Lighting designer and architect Emlyn Étienne Goronczy on light pollution – and ways to reduce it

Climate change, plastic waste in the sea, contaminated groundwater: Wherever there are people, environmental problems usually aren't far away. For a number of years now, another phenomenon has been observed – namely, a worldwide increase in light pollution. Emlyn Étienne Goronczy has created a fundamental method of analysis and solution with a study of the situation specifically in metropolises – and continues to find innovative approaches to curbing the problem in his own lighting projects.

Mr Goronczy, in some of your work as a lighting designer, one could get the impression that you would rather avoid light. Isn't light a beautiful thing, though?
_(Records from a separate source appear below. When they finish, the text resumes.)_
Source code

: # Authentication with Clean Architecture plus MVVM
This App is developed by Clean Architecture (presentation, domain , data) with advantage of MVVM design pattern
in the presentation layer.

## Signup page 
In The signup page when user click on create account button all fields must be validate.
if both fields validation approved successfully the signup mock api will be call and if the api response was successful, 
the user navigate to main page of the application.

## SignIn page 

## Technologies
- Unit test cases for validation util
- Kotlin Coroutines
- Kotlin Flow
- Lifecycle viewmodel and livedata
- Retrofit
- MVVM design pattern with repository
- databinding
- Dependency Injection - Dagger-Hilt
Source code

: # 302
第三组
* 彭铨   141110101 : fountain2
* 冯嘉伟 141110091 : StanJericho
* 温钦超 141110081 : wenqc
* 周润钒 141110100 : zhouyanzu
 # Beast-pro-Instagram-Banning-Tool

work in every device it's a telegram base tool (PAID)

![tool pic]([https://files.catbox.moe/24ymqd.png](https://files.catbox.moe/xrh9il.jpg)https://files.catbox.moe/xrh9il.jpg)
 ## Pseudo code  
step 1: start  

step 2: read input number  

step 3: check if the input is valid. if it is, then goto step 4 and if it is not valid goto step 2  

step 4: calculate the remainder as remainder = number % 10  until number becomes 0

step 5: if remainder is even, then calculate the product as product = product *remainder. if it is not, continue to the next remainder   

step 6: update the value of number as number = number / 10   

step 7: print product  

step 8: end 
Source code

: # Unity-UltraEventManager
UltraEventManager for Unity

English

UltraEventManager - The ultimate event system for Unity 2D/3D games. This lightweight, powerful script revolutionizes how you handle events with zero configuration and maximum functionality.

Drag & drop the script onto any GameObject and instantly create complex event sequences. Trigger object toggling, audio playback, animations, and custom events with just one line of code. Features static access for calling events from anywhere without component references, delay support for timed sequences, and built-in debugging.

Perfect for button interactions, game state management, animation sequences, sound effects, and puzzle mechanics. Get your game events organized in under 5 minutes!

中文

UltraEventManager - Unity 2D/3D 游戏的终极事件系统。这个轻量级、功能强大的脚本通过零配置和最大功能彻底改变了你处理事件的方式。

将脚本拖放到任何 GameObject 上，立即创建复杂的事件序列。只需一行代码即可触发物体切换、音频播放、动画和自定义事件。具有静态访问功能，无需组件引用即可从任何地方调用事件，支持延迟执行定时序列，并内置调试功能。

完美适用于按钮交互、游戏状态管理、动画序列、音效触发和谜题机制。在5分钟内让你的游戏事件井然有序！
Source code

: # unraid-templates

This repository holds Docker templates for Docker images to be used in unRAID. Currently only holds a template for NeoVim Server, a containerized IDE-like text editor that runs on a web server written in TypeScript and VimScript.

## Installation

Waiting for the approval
Yes, light is beautiful, but only in the right amount. With a beautiful classical building, for example, there's no use in illuminating everything evenly with a spotlight; otherwise, you might not be able to see the details any more. That's why you always have to work with different levels of brightness or dimming. When illuminating buildings, we set the scene for the architectural details that we want to emphasise – for example, by making them slightly brighter than other areas. The architectural gesture is particularly important to us – that is, what the architect wants to express. We try to support that with light.

Emlyn Étienne Goronczy holds a Master of Science degree in architecture with a focus on lighting design, and works as a lighting designer for the international planning office Studio DL. In addition to indoor lighting and urban lighting design for outdoor spaces, the prevention of light pollution is a focal point in his work. His projects are mainly in Germany and the Netherlands.

As one of a small number of lighting design offices, we also have the option to produce luminance images with spatial resolution. With these images, we can record the contrast conditions on the building in detail and thus clearly determine the brightness values required from a perceptual-psychological point of view. In doing so, we only use as much light as is really necessary, which is then more beneficial for the architecture and also for the environment. Less is simply more.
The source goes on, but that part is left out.